_PROBLEM STATEMENT_
Wherever "github" appears in a line of the listing, report that line.

_RECORDS_
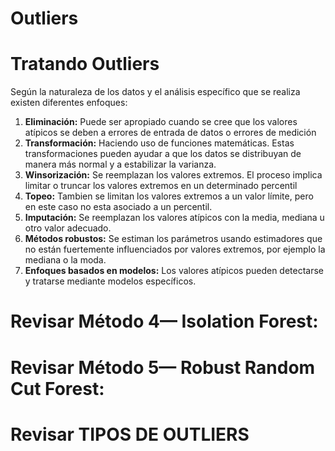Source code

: # Outliers




# Tratando Outliers

Según la naturaleza de los datos y el análisis específico que se realiza existen diferentes enfoques:

1. **Eliminación:** Puede ser apropiado cuando se cree que los valores atípicos se deben a errores de entrada de datos o errores de medición
2. **Transformación:** Haciendo uso de funciones matemáticas. Estas transformaciones pueden ayudar a que los datos se distribuyan de manera más normal y a estabilizar la varianza.
3. **Winsorización:** Se reemplazan los valores extremos. El proceso implica limitar o truncar los valores extremos en un determinado percentil
4. **Topeo:** Tambien se limitan los valores extremos a un valor límite, pero en este caso no esta asociado a un percentil.
5. **Imputación:** Se reemplazan los valores atípicos con la media, mediana u otro valor adecuado.
6. **Métodos robustos:** Se estiman los parámetros usando estimadores que no están fuertemente influenciados por valores extremos, por ejemplo la mediana o la moda.
7. **Enfoques basados en modelos:** Los valores atípicos pueden detectarse y tratarse mediante modelos específicos.
# Revisar Método 4— Isolation Forest:
# Revisar Método 5— Robust Random Cut Forest:

# Revisar TIPOS DE OUTLIERS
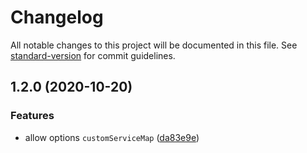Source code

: # Changelog

All notable changes to this project will be documented in this file. See [standard-version](https://github.com/conventional-changelog/standard-version) for commit guidelines.

## 1.2.0 (2020-10-20)


### Features

* allow options `customServiceMap` ([da83e9e](https://github.com///commit/da83e9e86dee8891fcd1a665ccda0076d33931ca))

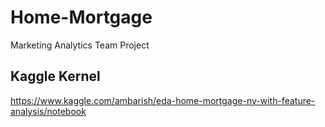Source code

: # Home-Mortgage
Marketing Analytics Team Project

## Kaggle Kernel
https://www.kaggle.com/ambarish/eda-home-mortgage-ny-with-feature-analysis/notebook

_TASK OUTPUT_
All notable changes to this project will be documented in this file. See [standard-version](https://github.com/conventional-changelog/standard-version) for commit guidelines.
* allow options `customServiceMap` ([da83e9e](https://github.com///commit/da83e9e86dee8891fcd1a665ccda0076d33931ca))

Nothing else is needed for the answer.